Если женщине пришлось рано повзрослеть и она отстраняется от себя маленькой, то нисхождение до уровня неразумного «грязного» ребенка пугает ее. Наоборот, она ждет от своего ребенка, что он станет разумным, когда с ним можно будет делать что-то полезное, умное, видимо, повторяя тот паттерн, который сложился у нее в детстве с собственной матерью.
Если для матери сознательный уровень является приоритетным и его немыслимо слегка отпустить, погрузиться в мечтательность, если время и силы, затрачиваемые на младенца, кажутся напрасной и обременительной тратой, более того, личностной деградацией, то мать не может предложить себя ребенку в качестве эффективного контейнера.

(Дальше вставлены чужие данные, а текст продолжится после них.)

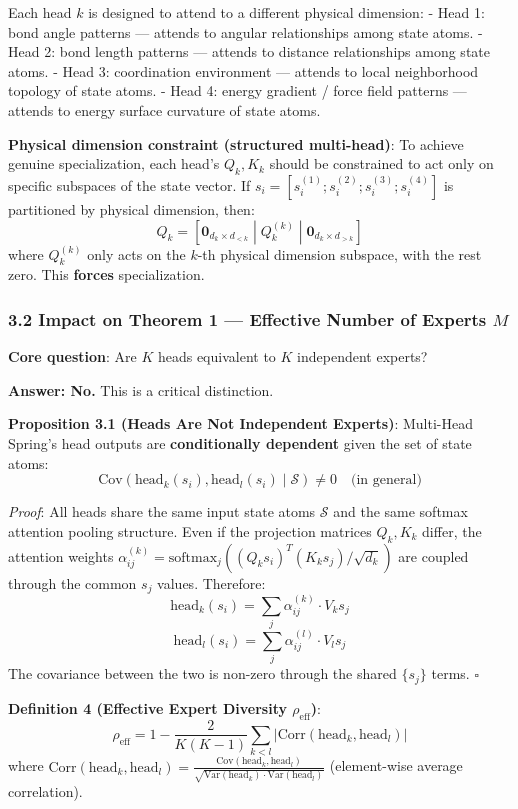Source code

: \documentclass[
  12pt,
]{article}
\begin{document}
Each head $k$ is designed to attend to a different physical dimension:
- Head 1: bond angle patterns --- attends to angular relationships among state atoms.
- Head 2: bond length patterns --- attends to distance relationships among state atoms.
- Head 3: coordination environment --- attends to local neighborhood topology of state atoms.
- Head 4: energy gradient / force field patterns --- attends to energy surface curvature of state atoms.

\textbf{Physical dimension constraint (structured multi-head)}: To achieve genuine specialization, each head's $Q_k, K_k$ should be constrained to act only on specific subspaces of the state vector. If $s_i = [s_i^{(1)}; s_i^{(2)}; s_i^{(3)}; s_i^{(4)}]$ is partitioned by physical dimension, then:
\[Q_k = [\mathbf{0}_{d_k \times d_{<k}} \;|\; Q_k^{(k)} \;|\; \mathbf{0}_{d_k \times d_{>k}}]\]
where $Q_k^{(k)}$ only acts on the $k$-th physical dimension subspace, with the rest zero. This \textbf{forces} specialization.

\subsubsection{3.2 Impact on Theorem 1 --- Effective Number of Experts $M$}\label{impact-on-thm-1-effective-M}

\textbf{Core question}: Are $K$ heads equivalent to $K$ independent experts?

\textbf{Answer: No.} This is a critical distinction.

\textbf{Proposition 3.1 (Heads Are Not Independent Experts)}: Multi-Head Spring's head outputs are \textbf{conditionally dependent} given the set of state atoms:
\[\text{Cov}(\text{head}_k(s_i), \text{head}_l(s_i) \mid \mathcal{S}) \neq 0 \quad \text{(in general)}\]

\emph{Proof}: All heads share the same input state atoms $\mathcal{S}$ and the same softmax attention pooling structure. Even if the projection matrices $Q_k, K_k$ differ, the attention weights $\alpha_{ij}^{(k)} = \text{softmax}_j((Q_k s_i)^T (K_k s_j) / \sqrt{d_k})$ are coupled through the common $s_j$ values. Therefore:
\[\text{head}_k(s_i) = \sum_j \alpha_{ij}^{(k)} \cdot V_k s_j\]
\[\text{head}_l(s_i) = \sum_j \alpha_{ij}^{(l)} \cdot V_l s_j\]
The covariance between the two is non-zero through the shared $\{s_j\}$ terms. $\square$

\textbf{Definition 4 (Effective Expert Diversity $\rho_{\text{eff}}$)}:
\[\boxed{\rho_{\text{eff}} = 1 - \frac{2}{K(K-1)} \sum_{k < l} |\text{Corr}(\text{head}_k, \text{head}_l)|}\]
where $\text{Corr}(\text{head}_k, \text{head}_l) = \frac{\text{Cov}(\text{head}_k, \text{head}_l)}{\sqrt{\text{Var}(\text{head}_k) \cdot \text{Var}(\text{head}_l)}}$ (element-wise average correlation).
\end{document}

Мечтательность существует в переходной области, между сознанием и бессознательным, сном и активным бодрствованием, в третьем пространстве, но если у женщины эта область не развита, то у нее нет «контейнера», в который ребенок смог бы поместить свои необработанные чувства. Нет области для их модификации, поскольку ее внутренний мир двумерный, где сознание и бессознательное слитны или приравниваются друг к другу. Возможно, что в таком случае аффекты ребенка проходят сквозь мать, как через стекло, и ее взгляд вообще ничего не возвращает. Несмотря на присутствие матери, ребенок как бы один или даже как будто его самого и нет, психически.
«В случае „как бы“ личности разворачивание Самости, которое включает поиск эмоционально питающих фигур привязанности, встречает вместо этого пустую, враждебную или несоответствующую окружающую среду, настолько не настроенную на их субъективную реальность, что человек чувствует себя невидимым и/или связанным с ней опасной связью» (Solomon H. M., 2007, p. 198).
«Для „как бы“ личности эффект раннего переживания отсутствующего, безразличного или жестокого другого приводит к нейрофизиологическому стрессу и травматическому диссоциативному ответу. Диссоциация сопровождается интернализацией ужасающего чувства отсутствия, пустоты или угрозы для выживания Самости там, где было архетипическое ожидание обнаружения отзывчивого, мягкого другого. Он должен был бы облегчить физиологический и психологический рост и разворачивание Самости через свою достаточно хорошую эмоциональную настроенность на ребенка» (Solomon H. M., 2007, p. 204).
Зоя упомянула один сон, который приснился ей в юности. Он иллюстрирует такое внутреннее состояние.
«Я, маленькая, стою на дорожке в чудесном саду, впереди вижу маму, иду к ней, но она превращается в облако, и я прохожу сквозь него и оказываюсь растворенной в воздухе. Невыносимое ощущение исчезновения».